An overview of the existing parliamentary corpora is available at https://www.clarin.eu/resource-families/parliamentary-corpora
Using parliamentary corpora in CLARIN
In this section, we will show how parliamentary corpora can be queried through on line concordancers. As an illustrative example we will use the corpus of the British parliament, called the Hansard corpus. This is the largest parliamentary corpus in the CLARIN Resource Families both in that it covers the longest time period (i.e., the entire 19th and 20th centuries, and a few years in the 2000s) and contains the largest number of proceedings – approximately 7.6 million speeches made by around 40,000 different speakers, which amounts to 1.6 billion tokens. The Hansard corpus is available through the CoCA concordance but other corpora and concordancers are built according to similar principles and can be used in similar ways. We will demonstrate the basic types of corpus queries.
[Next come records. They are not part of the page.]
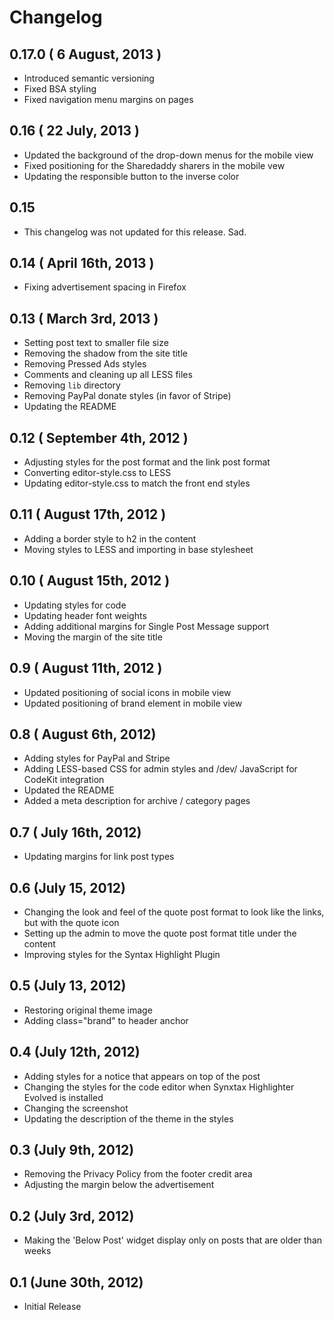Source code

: # Changelog

## 0.17.0 ( 6 August, 2013 )
* Introduced semantic versioning
* Fixed BSA styling
* Fixed navigation menu margins on pages

## 0.16 ( 22 July, 2013 )

* Updated the background of the drop-down menus for the mobile view
* Fixed positioning for the Sharedaddy sharers in the mobile vew
* Updating the responsible button to the inverse color

## 0.15

* This changelog was not updated for this release. Sad.

## 0.14 ( April 16th, 2013 )

* Fixing advertisement spacing in Firefox

## 0.13 ( March 3rd, 2013 )

* Setting post text to smaller file size
* Removing the shadow from the site title
* Removing Pressed Ads styles
* Comments and cleaning up all LESS files
* Removing `lib` directory
* Removing PayPal donate styles (in favor of Stripe)
* Updating the README

## 0.12 ( September 4th, 2012 )

* Adjusting styles for the post format and the link post format
* Converting editor-style.css to LESS
* Updating editor-style.css to match the front end styles

## 0.11 ( August 17th, 2012 )

* Adding a border style to h2 in the content
* Moving styles to LESS and importing in base stylesheet

## 0.10 ( August 15th, 2012 )

* Updating styles for code
* Updating header font weights
* Adding additional margins for Single Post Message support
* Moving the margin of the site title

## 0.9 ( August 11th, 2012 )

* Updated positioning of social icons in mobile view
* Updated positioning of brand element in mobile view

## 0.8 ( August 6th, 2012)

* Adding styles for PayPal and Stripe
* Adding LESS-based CSS for admin styles and /dev/ JavaScript for CodeKit integration
* Updated the README
* Added a meta description for archive / category pages

## 0.7 ( July 16th, 2012)

* Updating margins for link post types

## 0.6 (July 15, 2012)

* Changing the look and feel of the quote post format to look like the links, but with the quote icon
* Setting up the admin to move the quote post format title under the content
* Improving styles for the Syntax Highlight Plugin

## 0.5 (July 13, 2012)

* Restoring original theme image
* Adding class="brand" to header anchor

## 0.4 (July 12th, 2012)

* Adding styles for a notice that appears on top of the post
* Changing the styles for the code editor when Synxtax Highlighter Evolved is installed
* Changing the screenshot
* Updating the description of the theme in the styles

## 0.3 (July 9th, 2012)

* Removing the Privacy Policy from the footer credit area
* Adjusting the margin below the advertisement

## 0.2 (July 3rd, 2012)

* Making the 'Below Post' widget display only on posts that are older than weeks

## 0.1 (June 30th, 2012)

* Initial Release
Since Hansard is a large diachronic corpus, it is especially suitable for researching how the usage of specific words changed through time in the context of the British parliament. As can be seen in Figure 16, the second most frequent word is terrorism. Let’s say that we want to investigate this word diachronically, using the chart option which sorts all the occurrences of the word either by decade (the default option) or speaker. The chart in Figure 17 shows that the word terrorism has been used in the British parliament since the first half of the 19th century, although it was very infrequent then (for instance, there were 7 uses of the word in the 1850s). The frequency of the word rose dramatically in the 1970s (4846 times compared to 363 instances in the 1960s).
Clicking on one of the columns displays the concordances, which show how the word was used in context. Figure 18 shows the first 12 results for the 1970s.
Each line is an excerpt of a speech delivered in the British parliament in which the word terrorism was used. The metadata for this entry can be displayed by clicking the MORE CONTEXT tab. Figure 19 shows the metadata for concordance line 6: Orr (C), and allows us to see a substantially more expanded context for the example, including information on the speaker (Mr_Lawrence_Orr), the date (1971_02_15), and the topic of the debate (northern_ireland_hansard_15_february_1971_).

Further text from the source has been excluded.